Thursday, October 29, 2009

How many mistakes can you make in one article?

Going back in the grab bag, this one comes from CAD (Ctrl+Alt+Del), from about 2 months ago. Reading back through the article (a discussion of rumors about the upcoming World of Warcraft expansion), there are quite a few things to mention.

First, the serial comma. There are a couple of times when Tim makes lists that aren't completely comma-separated. Example: Zones, quests and instances revamped. Standard grammar rules would require a comma before the 'and.' Additionally, Tim has the following list-within-a-list, also not fully comma-separated:

Orgrimmar split in half, Thousand Needles flooded, death damage and destruction everywhere you turn.
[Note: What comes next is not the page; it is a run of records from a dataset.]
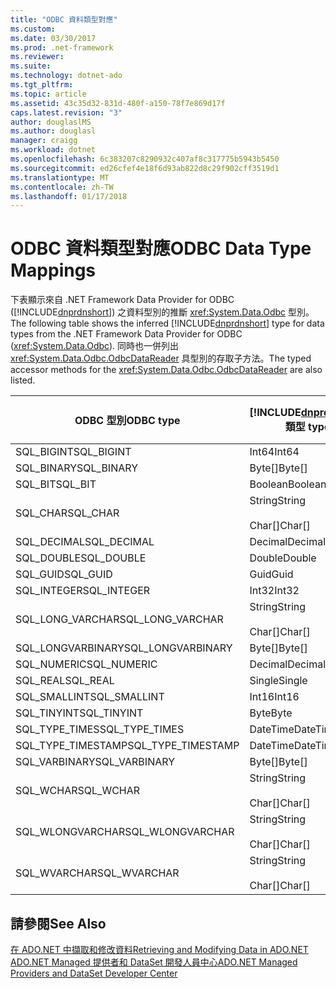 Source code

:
 ```yaml
---
title: "ODBC 資料類型對應"
ms.custom: 
ms.date: 03/30/2017
ms.prod: .net-framework
ms.reviewer: 
ms.suite: 
ms.technology: dotnet-ado
ms.tgt_pltfrm: 
ms.topic: article
ms.assetid: 43c35d32-831d-480f-a150-78f7e869d17f
caps.latest.revision: "3"
author: douglaslMS
ms.author: douglasl
manager: craigg
ms.workload: dotnet
ms.openlocfilehash: 6c383207c8290932c407af8c317775b5943b5450
ms.sourcegitcommit: ed26cfef4e18f6d93ab822d8c29f902cff3519d1
ms.translationtype: MT
ms.contentlocale: zh-TW
ms.lasthandoff: 01/17/2018
---
```

# <a name="odbc-data-type-mappings"></a><span data-ttu-id="6adce-102">ODBC 資料類型對應</span><span class="sxs-lookup"><span data-stu-id="6adce-102">ODBC Data Type Mappings</span></span>
<span data-ttu-id="6adce-103">下表顯示來自 .NET Framework Data Provider for ODBC ([!INCLUDE[dnprdnshort](../../../../includes/dnprdnshort-md.md)]) 之資料型別的推斷 <xref:System.Data.Odbc> 型別。</span><span class="sxs-lookup"><span data-stu-id="6adce-103">The following table shows the inferred [!INCLUDE[dnprdnshort](../../../../includes/dnprdnshort-md.md)] type for data types from the .NET Framework Data Provider for ODBC (<xref:System.Data.Odbc>).</span></span> <span data-ttu-id="6adce-104">同時也一併列出 <xref:System.Data.Odbc.OdbcDataReader> 具型別的存取子方法。</span><span class="sxs-lookup"><span data-stu-id="6adce-104">The typed accessor methods for the <xref:System.Data.Odbc.OdbcDataReader> are also listed.</span></span>  
  
|<span data-ttu-id="6adce-105">ODBC 型別</span><span class="sxs-lookup"><span data-stu-id="6adce-105">ODBC type</span></span>|[!INCLUDE[dnprdnshort](../../../../includes/dnprdnshort-md.md)]<span data-ttu-id="6adce-106"> 類型</span><span class="sxs-lookup"><span data-stu-id="6adce-106"> type</span></span>|[!INCLUDE[dnprdnshort](../../../../includes/dnprdnshort-md.md)]<span data-ttu-id="6adce-107"> 具型別的存取子</span><span class="sxs-lookup"><span data-stu-id="6adce-107"> typed accessor</span></span>|  
|---------------|----------------------------------------------------------------------|--------------------------------------------------------------------------------|  
|<span data-ttu-id="6adce-108">SQL_BIGINT</span><span class="sxs-lookup"><span data-stu-id="6adce-108">SQL_BIGINT</span></span>|<span data-ttu-id="6adce-109">Int64</span><span class="sxs-lookup"><span data-stu-id="6adce-109">Int64</span></span>|<span data-ttu-id="6adce-110">GetInt64()</span><span class="sxs-lookup"><span data-stu-id="6adce-110">GetInt64()</span></span>|  
|<span data-ttu-id="6adce-111">SQL_BINARY</span><span class="sxs-lookup"><span data-stu-id="6adce-111">SQL_BINARY</span></span>|<span data-ttu-id="6adce-112">Byte[]</span><span class="sxs-lookup"><span data-stu-id="6adce-112">Byte[]</span></span>|<span data-ttu-id="6adce-113">GetBytes()</span><span class="sxs-lookup"><span data-stu-id="6adce-113">GetBytes()</span></span>|  
|<span data-ttu-id="6adce-114">SQL_BIT</span><span class="sxs-lookup"><span data-stu-id="6adce-114">SQL_BIT</span></span>|<span data-ttu-id="6adce-115">Boolean</span><span class="sxs-lookup"><span data-stu-id="6adce-115">Boolean</span></span>|<span data-ttu-id="6adce-116">GetBoolean()</span><span class="sxs-lookup"><span data-stu-id="6adce-116">GetBoolean()</span></span>|  
|<span data-ttu-id="6adce-117">SQL_CHAR</span><span class="sxs-lookup"><span data-stu-id="6adce-117">SQL_CHAR</span></span>|<span data-ttu-id="6adce-118">String</span><span class="sxs-lookup"><span data-stu-id="6adce-118">String</span></span><br /><br /> <span data-ttu-id="6adce-119">Char[]</span><span class="sxs-lookup"><span data-stu-id="6adce-119">Char[]</span></span>|<span data-ttu-id="6adce-120">GetString()</span><span class="sxs-lookup"><span data-stu-id="6adce-120">GetString()</span></span><br /><br /> <span data-ttu-id="6adce-121">GetChars()</span><span class="sxs-lookup"><span data-stu-id="6adce-121">GetChars()</span></span>|  
|<span data-ttu-id="6adce-122">SQL_DECIMAL</span><span class="sxs-lookup"><span data-stu-id="6adce-122">SQL_DECIMAL</span></span>|<span data-ttu-id="6adce-123">Decimal</span><span class="sxs-lookup"><span data-stu-id="6adce-123">Decimal</span></span>|<span data-ttu-id="6adce-124">GetDecimal()</span><span class="sxs-lookup"><span data-stu-id="6adce-124">GetDecimal()</span></span>|  
|<span data-ttu-id="6adce-125">SQL_DOUBLE</span><span class="sxs-lookup"><span data-stu-id="6adce-125">SQL_DOUBLE</span></span>|<span data-ttu-id="6adce-126">Double</span><span class="sxs-lookup"><span data-stu-id="6adce-126">Double</span></span>|<span data-ttu-id="6adce-127">GetDouble()</span><span class="sxs-lookup"><span data-stu-id="6adce-127">GetDouble()</span></span>|  
|<span data-ttu-id="6adce-128">SQL_GUID</span><span class="sxs-lookup"><span data-stu-id="6adce-128">SQL_GUID</span></span>|<span data-ttu-id="6adce-129">Guid</span><span class="sxs-lookup"><span data-stu-id="6adce-129">Guid</span></span>|<span data-ttu-id="6adce-130">GetGuid()</span><span class="sxs-lookup"><span data-stu-id="6adce-130">GetGuid()</span></span>|  
|<span data-ttu-id="6adce-131">SQL_INTEGER</span><span class="sxs-lookup"><span data-stu-id="6adce-131">SQL_INTEGER</span></span>|<span data-ttu-id="6adce-132">Int32</span><span class="sxs-lookup"><span data-stu-id="6adce-132">Int32</span></span>|<span data-ttu-id="6adce-133">GetInt32()</span><span class="sxs-lookup"><span data-stu-id="6adce-133">GetInt32()</span></span>|  
|<span data-ttu-id="6adce-134">SQL_LONG_VARCHAR</span><span class="sxs-lookup"><span data-stu-id="6adce-134">SQL_LONG_VARCHAR</span></span>|<span data-ttu-id="6adce-135">String</span><span class="sxs-lookup"><span data-stu-id="6adce-135">String</span></span><br /><br /> <span data-ttu-id="6adce-136">Char[]</span><span class="sxs-lookup"><span data-stu-id="6adce-136">Char[]</span></span>|<span data-ttu-id="6adce-137">GetString()</span><span class="sxs-lookup"><span data-stu-id="6adce-137">GetString()</span></span><br /><br /> <span data-ttu-id="6adce-138">GetChars()</span><span class="sxs-lookup"><span data-stu-id="6adce-138">GetChars()</span></span>|  
|<span data-ttu-id="6adce-139">SQL_LONGVARBINARY</span><span class="sxs-lookup"><span data-stu-id="6adce-139">SQL_LONGVARBINARY</span></span>|<span data-ttu-id="6adce-140">Byte[]</span><span class="sxs-lookup"><span data-stu-id="6adce-140">Byte[]</span></span>|<span data-ttu-id="6adce-141">GetBytes()</span><span class="sxs-lookup"><span data-stu-id="6adce-141">GetBytes()</span></span>|  
|<span data-ttu-id="6adce-142">SQL_NUMERIC</span><span class="sxs-lookup"><span data-stu-id="6adce-142">SQL_NUMERIC</span></span>|<span data-ttu-id="6adce-143">Decimal</span><span class="sxs-lookup"><span data-stu-id="6adce-143">Decimal</span></span>|<span data-ttu-id="6adce-144">GetDecimal()</span><span class="sxs-lookup"><span data-stu-id="6adce-144">GetDecimal()</span></span>|  
|<span data-ttu-id="6adce-145">SQL_REAL</span><span class="sxs-lookup"><span data-stu-id="6adce-145">SQL_REAL</span></span>|<span data-ttu-id="6adce-146">Single</span><span class="sxs-lookup"><span data-stu-id="6adce-146">Single</span></span>|<span data-ttu-id="6adce-147">GetFloat()</span><span class="sxs-lookup"><span data-stu-id="6adce-147">GetFloat()</span></span>|  
|<span data-ttu-id="6adce-148">SQL_SMALLINT</span><span class="sxs-lookup"><span data-stu-id="6adce-148">SQL_SMALLINT</span></span>|<span data-ttu-id="6adce-149">Int16</span><span class="sxs-lookup"><span data-stu-id="6adce-149">Int16</span></span>|<span data-ttu-id="6adce-150">GetInt16()</span><span class="sxs-lookup"><span data-stu-id="6adce-150">GetInt16()</span></span>|  
|<span data-ttu-id="6adce-151">SQL_TINYINT</span><span class="sxs-lookup"><span data-stu-id="6adce-151">SQL_TINYINT</span></span>|<span data-ttu-id="6adce-152">Byte</span><span class="sxs-lookup"><span data-stu-id="6adce-152">Byte</span></span>|<span data-ttu-id="6adce-153">GetByte()</span><span class="sxs-lookup"><span data-stu-id="6adce-153">GetByte()</span></span>|  
|<span data-ttu-id="6adce-154">SQL_TYPE_TIMES</span><span class="sxs-lookup"><span data-stu-id="6adce-154">SQL_TYPE_TIMES</span></span>|<span data-ttu-id="6adce-155">DateTime</span><span class="sxs-lookup"><span data-stu-id="6adce-155">DateTime</span></span>|<span data-ttu-id="6adce-156">GetDateTime()</span><span class="sxs-lookup"><span data-stu-id="6adce-156">GetDateTime()</span></span>|  
|<span data-ttu-id="6adce-157">SQL_TYPE_TIMESTAMP</span><span class="sxs-lookup"><span data-stu-id="6adce-157">SQL_TYPE_TIMESTAMP</span></span>|<span data-ttu-id="6adce-158">DateTime</span><span class="sxs-lookup"><span data-stu-id="6adce-158">DateTime</span></span>|<span data-ttu-id="6adce-159">GetDateTime()</span><span class="sxs-lookup"><span data-stu-id="6adce-159">GetDateTime()</span></span>|  
|<span data-ttu-id="6adce-160">SQL_VARBINARY</span><span class="sxs-lookup"><span data-stu-id="6adce-160">SQL_VARBINARY</span></span>|<span data-ttu-id="6adce-161">Byte[]</span><span class="sxs-lookup"><span data-stu-id="6adce-161">Byte[]</span></span>|<span data-ttu-id="6adce-162">GetBytes()</span><span class="sxs-lookup"><span data-stu-id="6adce-162">GetBytes()</span></span>|  
|<span data-ttu-id="6adce-163">SQL_WCHAR</span><span class="sxs-lookup"><span data-stu-id="6adce-163">SQL_WCHAR</span></span>|<span data-ttu-id="6adce-164">String</span><span class="sxs-lookup"><span data-stu-id="6adce-164">String</span></span><br /><br /> <span data-ttu-id="6adce-165">Char[]</span><span class="sxs-lookup"><span data-stu-id="6adce-165">Char[]</span></span>|<span data-ttu-id="6adce-166">GetString()</span><span class="sxs-lookup"><span data-stu-id="6adce-166">GetString()</span></span><br /><br /> <span data-ttu-id="6adce-167">GetChars()</span><span class="sxs-lookup"><span data-stu-id="6adce-167">GetChars()</span></span>|  
|<span data-ttu-id="6adce-168">SQL_WLONGVARCHAR</span><span class="sxs-lookup"><span data-stu-id="6adce-168">SQL_WLONGVARCHAR</span></span>|<span data-ttu-id="6adce-169">String</span><span class="sxs-lookup"><span data-stu-id="6adce-169">String</span></span><br /><br /> <span data-ttu-id="6adce-170">Char[]</span><span class="sxs-lookup"><span data-stu-id="6adce-170">Char[]</span></span>|<span data-ttu-id="6adce-171">GetString()</span><span class="sxs-lookup"><span data-stu-id="6adce-171">GetString()</span></span><br /><br /> <span data-ttu-id="6adce-172">GetChars()</span><span class="sxs-lookup"><span data-stu-id="6adce-172">GetChars()</span></span>|  
|<span data-ttu-id="6adce-173">SQL_WVARCHAR</span><span class="sxs-lookup"><span data-stu-id="6adce-173">SQL_WVARCHAR</span></span>|<span data-ttu-id="6adce-174">String</span><span class="sxs-lookup"><span data-stu-id="6adce-174">String</span></span><br /><br /> <span data-ttu-id="6adce-175">Char[]</span><span class="sxs-lookup"><span data-stu-id="6adce-175">Char[]</span></span>|<span data-ttu-id="6adce-176">GetString()</span><span class="sxs-lookup"><span data-stu-id="6adce-176">GetString()</span></span><br /><br /> <span data-ttu-id="6adce-177">GetChars()</span><span class="sxs-lookup"><span data-stu-id="6adce-177">GetChars()</span></span>|  
  
## <a name="see-also"></a><span data-ttu-id="6adce-178">請參閱</span><span class="sxs-lookup"><span data-stu-id="6adce-178">See Also</span></span>  
 [<span data-ttu-id="6adce-179">在 ADO.NET 中擷取和修改資料</span><span class="sxs-lookup"><span data-stu-id="6adce-179">Retrieving and Modifying Data in ADO.NET</span></span>](../../../../docs/framework/data/adonet/retrieving-and-modifying-data.md)  
 [<span data-ttu-id="6adce-180">ADO.NET Managed 提供者和 DataSet 開發人員中心</span><span class="sxs-lookup"><span data-stu-id="6adce-180">ADO.NET Managed Providers and DataSet Developer Center</span></span>](http://go.microsoft.com/fwlink/?LinkId=217917)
I may be wrong here, but I think semicolons are needed here in addition to commas. That is, the list-within-a-list would be comma-separated, while the outer list would be separated by semicolons ("Orgrimmar split in half; Thousand Needles flooded; death, damage, and destruction everywhere you turn.")

This assumes, though that death and damage are actually 2 separate list items and not an adjective describing the kind of damage (in which case, only a terminal comma would be needed, not the semicolons). Given the different kinds of damage in fantasy/role-playing games, this may actually be the case, though I don't believe so.

Further reading shows more errors. Here's an unpaired/unclosed quotation mark:
(not some "alternate reality zone, caverns of time horseshit)

Finally, what grammar gripe would be complete without the old standby of its/it's confusion:
Especially if it wants to stand it's ground against The Old Republic and all the hawtness that game is offering.

One might ask about the numerous sentence fragments, of which the examples above are but a few. However, Tim takes a conversational tone in his posting, not intending to be formal, so I'll leave them be.